The parish is home to many libraries, but most operate as independent libraries. “People need to understand that good libraries that are connected become better libraries,” said Susan Fisher, the United Way’s special projects coordinator.
She said a unified library system allows all the libraries to share exhibits, resources and costs.
“The buying power alone is tremendous,” said Fisher, who pointed to just the cost of connecting to the Internet. “They are each paying the full price now. It would be a lot less if they were part of a shared system. It is like being in a coop,” Fisher said.
The newly formed St. Landry Library Coalition has just announced a proposal to created a unified library system for the parish that it hopes to put before the voters next year.
LeCompte said that dream is one that is shared by the leadership council.
Last year the United Way held a Women’s Leadership Lunch to honor outstanding women in business, professions, civic organizations and more.
LeCompte said 75 women attended and the program was so successful the women wanted to create their own group to help promote the community. And thus, the Women’s Leadership Council was born.
“They realized the power of working together and speaking with one voice,” said LeCompte, who said the group decided to focus on education, health care and economic sustainability.
“The one thing we could all agree on was the need to nurture our children and help them to become the best they could be,” LeCompte said.
“We are not a political group. We advocate for things that will improve our parish,” LeCompte said. “We are about outcomes. We don’t tell politician how to do it, just at the end of the day what it should look like.”
As its first goal, the group sought to bring back the Dolly Parton Imagination Library, which provides a free, age-appropriate book each month to a child from birth through first grade to foster a love of reading.
That program began in St. Landry Parish a number of years ago and proved a huge success — too much of a success.
With thousands of children signed up, it eventually outgrew its local resources and collapsed under its own weight.

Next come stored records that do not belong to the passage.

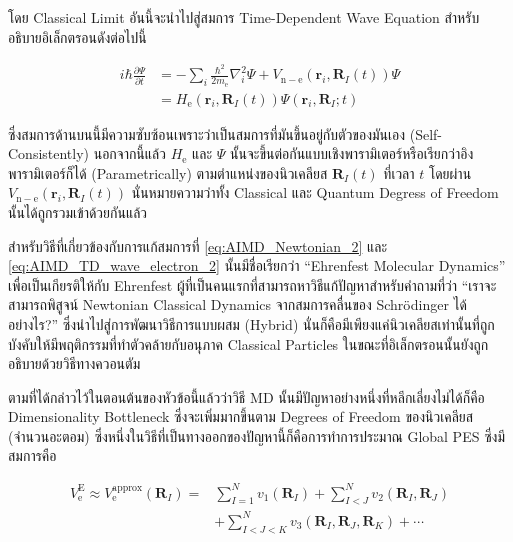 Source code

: โดย Classical Limit อันนี้จะนำไปสู่สมการ Time-Dependent Wave Equation สำหรับอธิบายอิเล็กตรอนดังต่อไปนี้

\begin{align}
  \label{eq:AIMD_TD_wave_electron_1}
  i \hbar \frac{\partial \Psi}{\partial t}
   & = -\sum_i \frac{\hbar^2}{2 m_{\mathrm{e}}} \nabla_i^2 \Psi
  + V_{\mathrm{n}-\mathrm{e}}\left(\mathbf{r}_i,\mathbf{R}_I(t)\right) \Psi \\
  \label{eq:AIMD_TD_wave_electron_2}
   & = H_{\mathrm{e}}\left(\mathbf{r}_i,\mathbf{R}_I(t)\right)
  \Psi\left(\mathbf{r}_i,\mathbf{R}_I ; t\right)
\end{align}

\noindent ซึ่งสมการด้านบนนี้มีความซับซ้อนเพราะว่าเป็นสมการที่มันขึ้นอยู่กับตัวของมันเอง (Self-Consistently) นอกจากนี้แล้ว
$H_{\mathrm{e}}$ และ $\Psi$ นั้นจะขึ้นต่อกันแบบเชิงพารามิเตอร์หรือเรียกว่าอิงพารามิเตอร์ก็ได้ (Parametrically) ตามตำแหน่งของนิวเคลียส
$\mathbf{R}_I(t)$ ที่เวลา $t$ โดยผ่าน $V_{\mathrm{n}-\mathrm{e}}\left(\mathbf{r}_i,\mathbf{R}_I(t)\right)$
นั่นหมายความว่าทั้ง Classical และ Quantum Degress of Freedom นั้นได้ถูกรวมเข้าด้วยกันแล้ว

สำหรับวิธีที่เกี่ยวข้องกับการแก้สมการที่ \eqref{eq:AIMD_Newtonian_2} และ \eqref{eq:AIMD_TD_wave_electron_2} นั้นมีชื่อเรียกว่า
\enquote{Ehrenfest Molecular Dynamics} เพื่อเป็นเกียรติให้กับ Ehrenfest ผู้ที่เป็นคนแรกที่สามารถหาวิธีแก้ปัญหาสำหรับคำถามที่ว่า
\enquote{เราจะสามารถพิสูจน์ Newtonian Classical Dynamics จากสมการคลื่นของ Schr\"{o}dinger ได้อย่างไร?}
ซึ่งนำไปสู่การพัฒนาวิธีการแบบผสม (Hybrid) นั่นก็คือมีเพียงแค่นิวเคลียสเท่านั้นที่ถูกบังคับให้มีพฤติกรรมที่ทำตัวคล้ายกับอนุภาค Classical
Particles ในขณะที่อิเล็กตรอนนั้นยังถูกอธิบายด้วยวิธีทางควอนตัม

ตามที่ได้กล่าวไว้ในตอนต้นของหัวข้อนี้แล้วว่าวิธี MD นั้นมีปัญหาอย่างหนึ่งที่หลีกเลี่ยงไม่ได้ก็คือ Dimensionality Bottleneck ซึ่งจะเพิ่มมากขึ้นตาม
Degrees of Freedom ของนิวเคลียส (จำนวนอะตอม) ซึ่งหนึ่งในวิธีที่เป็นทางออกของปัญหานี้ก็คือการทำการประมาณ Global PES ซึ่งมีสมการคือ

\begin{align}
  V_{\mathrm{e}}^{\mathrm{E}} \approx V_{\mathrm{e}}^{\mathrm{approx}}\left(\mathbf{R}_I\right)
  = &
  \sum_{I=1}^N v_1\left(\mathbf{R}_I\right)+\sum_{I<J}^N v_2\left(\mathbf{R}_I, \mathbf{R}_J\right) \nonumber \\
    & +\sum_{I<J<K}^N v_3\left(\mathbf{R}_I, \mathbf{R}_J, \mathbf{R}_K\right) + \cdots
\end{align}

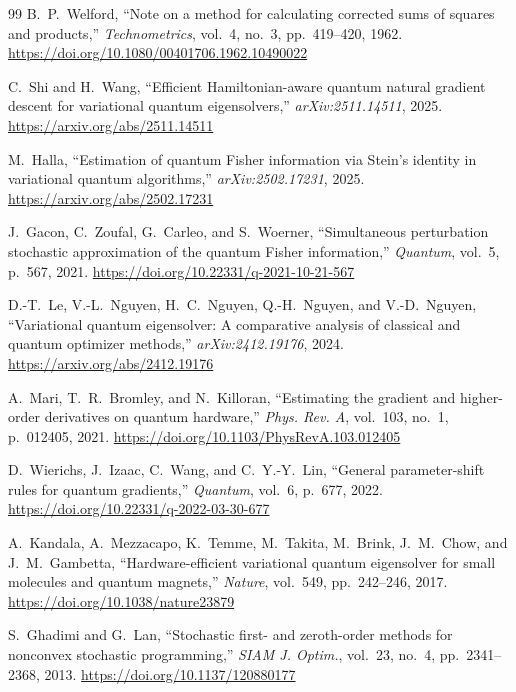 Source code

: \documentclass[sn-mathphys,Numbered]{sn-jnl}
\theoremstyle{thmstyleone}
\theoremstyle{thmstyletwo}
\theoremstyle{thmstylethree}
\begin{document}
\begin{thebibliography}{99}
B.~P.~Welford,
\newblock ``Note on a method for calculating corrected sums of squares and products,''
\newblock \emph{Technometrics}, vol.~4, no.~3, pp.~419--420, 1962. \url{https://doi.org/10.1080/00401706.1962.10490022}

C.~Shi and H.~Wang,
\newblock ``Efficient Hamiltonian-aware quantum natural gradient descent for variational quantum eigensolvers,''
\newblock \emph{arXiv:2511.14511}, 2025. \url{https://arxiv.org/abs/2511.14511}

M.~Halla,
\newblock ``Estimation of quantum Fisher information via Stein's identity in variational quantum algorithms,''
\newblock \emph{arXiv:2502.17231}, 2025. \url{https://arxiv.org/abs/2502.17231}

J.~Gacon, C.~Zoufal, G.~Carleo, and S.~Woerner,
\newblock ``Simultaneous perturbation stochastic approximation of the quantum Fisher information,''
\newblock \emph{Quantum}, vol.~5, p.~567, 2021. \url{https://doi.org/10.22331/q-2021-10-21-567}

D.-T.~Le, V.-L.~Nguyen, H.~C.~Nguyen, Q.-H.~Nguyen, and V.-D.~Nguyen,
\newblock ``Variational quantum eigensolver: A comparative analysis of classical and quantum optimizer methods,''
\newblock \emph{arXiv:2412.19176}, 2024. \url{https://arxiv.org/abs/2412.19176}

A.~Mari, T.~R.~Bromley, and N.~Killoran,
\newblock ``Estimating the gradient and higher-order derivatives on quantum hardware,''
\newblock \emph{Phys. Rev. A}, vol.~103, no.~1, p.~012405, 2021. \url{https://doi.org/10.1103/PhysRevA.103.012405}

D.~Wierichs, J.~Izaac, C.~Wang, and C.~Y.-Y.~Lin,
\newblock ``General parameter-shift rules for quantum gradients,''
\newblock \emph{Quantum}, vol.~6, p.~677, 2022. \url{https://doi.org/10.22331/q-2022-03-30-677}

A.~Kandala, A.~Mezzacapo, K.~Temme, M.~Takita, M.~Brink, J.~M.~Chow, and J.~M.~Gambetta,
\newblock ``Hardware-efficient variational quantum eigensolver for small molecules and quantum magnets,''
\newblock \emph{Nature}, vol.~549, pp.~242--246, 2017. \url{https://doi.org/10.1038/nature23879}

S.~Ghadimi and G.~Lan,
\newblock ``Stochastic first- and zeroth-order methods for nonconvex stochastic programming,''
\newblock \emph{SIAM J. Optim.}, vol.~23, no.~4, pp.~2341--2368, 2013. \url{https://doi.org/10.1137/120880177}


\end{thebibliography}
\end{document}
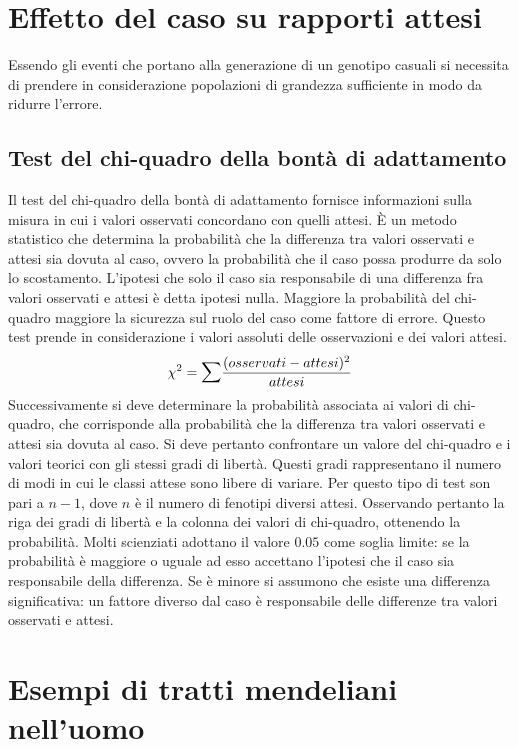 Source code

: \section{Effetto del caso su rapporti attesi}
Essendo gli eventi che portano alla generazione di un genotipo casuali si necessita di prendere in considerazione popolazioni di grandezza sufficiente in modo da ridurre l'errore.
\subsection{Test del chi-quadro della bont\`a di adattamento}
Il test del chi-quadro della bont\`a di adattamento fornisce informazioni sulla misura in cui i valori osservati concordano con quelli attesi. \`E un metodo statistico che determina la probabilit\`a
che la differenza tra valori osservati e attesi sia dovuta al caso, ovvero la probabilit\`a che il caso possa produrre da solo lo scostamento. L'ipotesi che solo il caso sia responsabile di una
differenza fra valori osservati e attesi \`e detta ipotesi nulla. Maggiore la probabilit\`a del chi-quadro maggiore la sicurezza sul ruolo del caso come fattore di errore. Questo test prende in
considerazione i valori assoluti delle osservazioni e dei valori attesi. 
$$\chi^2=\mathlarger{\sum}\dfrac{(osservati-attesi)^2}{attesi}$$
Successivamente si deve determinare la probabilit\`a associata ai valori di chi-quadro, che corrisponde alla probabilit\`a che la differenza tra valori osservati e attesi sia dovuta al caso. Si deve
pertanto confrontare un valore del chi-quadro e i valori teorici con gli stessi gradi di libert\`a. Questi gradi rappresentano il numero di modi in cui le classi attese sono libere di variare. Per
questo tipo di test son pari a $n-1$, dove $n$ \`e il numero di fenotipi diversi attesi. Osservando pertanto la riga dei gradi di libert\`a e la colonna dei valori di chi-quadro, ottenendo la 
probabilit\`a. Molti scienziati adottano il valore $0.05$ come soglia limite: se la probabilit\`a \`e maggiore o uguale ad esso accettano l'ipotesi che il caso sia responsabile della differenza. Se 
\`e minore si assumono che esiste una differenza significativa: un fattore diverso dal caso \`e responsabile delle differenze tra valori osservati e attesi. 
\section{Esempi di tratti mendeliani nell'uomo}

LeCompte said, with support of the leadership council, it has been reborn.
“It is up and running again. We currently have about 400 to 500 children now. We are targeting it on at-risk children,” LeCompte said.
She called it a wonderful program that has the ability to significantly improve educational outcomes in the parish.
“Studies have shown that even reading to a newborn baby will have a positive effect on their development,” LeCompte said.
She said a parishwide library system is just one more step in the same direction.
“Libraries are a way to help our children have free access to books but they are so much more,” said LeCompte, who said libraries can offer special programming such as weekly storytimes and summer reading programs to get children excited about reading.